The two plots clearly show that the optimization on a not extrapolated S(Q) results in an artificial lower intensity of the first sharp diffraction peak. Pointing to that extrapolation is needed for a sensible data analysis.

2. Effect on F(r) and g(r)

In this section we going to compare F(r) and g(r) for 4 different data analysis methods:

  • "raw": using S(Q) from the original data without any modification
  • "raw_extr": using "raw" S(Q) which was extrapolated to zero Q using a polynomial function
  • "opt": using S(Q) optimized for an $r_{cutoff}$ of 1.5 and using 10 iterations
  • "extr_opt": using "opt" S(Q) which additionally was extrapolated to zero Q using a polynomial function and then optimized by the same parameters as "opt"

In [3]:
fr = calculate_fr(sq, use_modification_fcn=True)
fr_extr = calculate_fr(sq_extr, use_modification_fcn=True)
fr_opt = calculate_fr(sq_opt, use_modification_fcn=True)
fr_extr_opt = calculate_fr(sq_extr_opt, use_modification_fcn=True)

gr = calculate_gr(fr, density, composition)
gr_extr = calculate_gr(fr_extr, density, composition)
gr_opt = calculate_gr(fr_opt, density, composition)
gr_extr_opt = calculate_gr(fr_extr_opt, density, composition)

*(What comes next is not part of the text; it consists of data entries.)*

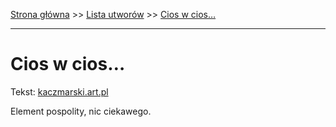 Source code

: [Strona główna](../index.md) >> [Lista utworów](../list.md) >> [Cios w cios…](96.md)

---

# Cios w cios…

Tekst: [kaczmarski.art.pl](https://www.kaczmarski.art.pl/tworczosc/wiersze/cios-w-cios/)

Element pospolity, nic ciekawego. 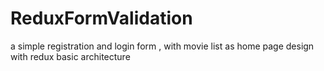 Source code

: # ReduxFormValidation
a simple registration and login form , with movie list as home page design with redux basic architecture
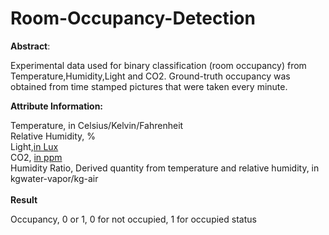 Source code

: # Room-Occupancy-Detection

<b>Abstract</b>:<p> Experimental data used for binary classification (room occupancy) from Temperature,Humidity,Light and CO2. Ground-truth occupancy was obtained from time stamped pictures that were taken every minute.</p>

<b>Attribute Information:</b>

Temperature, in Celsius/Kelvin/Fahrenheit <br>
Relative Humidity, % <br>
Light,<a href = "https://en.wikipedia.org/wiki/Lux">in Lux</a> <br>
CO2, <a href="https://en.wikipedia.org/wiki/Parts-per_notation">in ppm</a> <br>
Humidity Ratio, Derived quantity from temperature and relative humidity, in kgwater-vapor/kg-air <br><br>
<b> Result</b>
<p>Occupancy, 0 or 1, 0 for not occupied, 1 for occupied status</p>
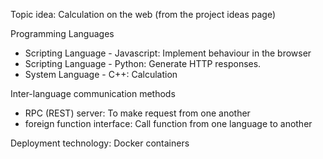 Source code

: Topic idea: Calculation on the web (from the project ideas page)

Programming Languages
- Scripting Language - Javascript: Implement behaviour in the browser
- Scripting Language - Python: Generate HTTP responses.
- System Language - C++: Calculation

Inter-language communication methods
- RPC (REST) server: To make request from one another
- foreign function interface: Call function from one language to another 

Deployment technology: Docker containers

plt.figure(figsize=(12,8))
plt.subplot(1, 2, 1)
plt.plot(*fr.data, label='raw', color='k', ls='-')
plt.plot(*fr_extr.data, label='raw_extr',  color='r', ls='-')
plt.plot(*fr_opt.data, label='opt', color='k', ls='--')
plt.plot(*fr_extr_opt.data, label='extr_opt', color='r', ls='--')
plt.xlim(0,5)
plt.legend(loc='best')
plt.xlabel('r $(\AA)$')
plt.ylabel('F(r)')
plt.subplot(1, 2, 2)
plt.plot(*gr.data, label='raw', color='k', ls='-')
plt.plot(*gr_extr.data, label='raw_extr',  color='r', ls='-')
plt.plot(*gr_opt.data, label='opt', color='k', ls='--')
plt.plot(*gr_extr_opt.data, label='extr_opt', color='r', ls='--')
plt.ylim(-0.2, 2)
plt.xlim(0, 5)
plt.legend(loc='best')
plt.xlabel('r $(\AA)$')
plt.ylabel('g(r)')


Out[3]:
<matplotlib.text.Text at 0x7f7c5e942250>

The two plots show that the intensity of the first peaks strongly depend on whether the S(Q) was extrapolated or not. This has a huge effect on the resulting coordination numbers. Another important fact is that the "raw_extr" is below an r value of 1.4 very close to the optimized transformed data, however the non extrapolated "raw" data has a huge offset, which is further indicating that one should use extrapolation of the S(Q) to zero in order to get meaningful results.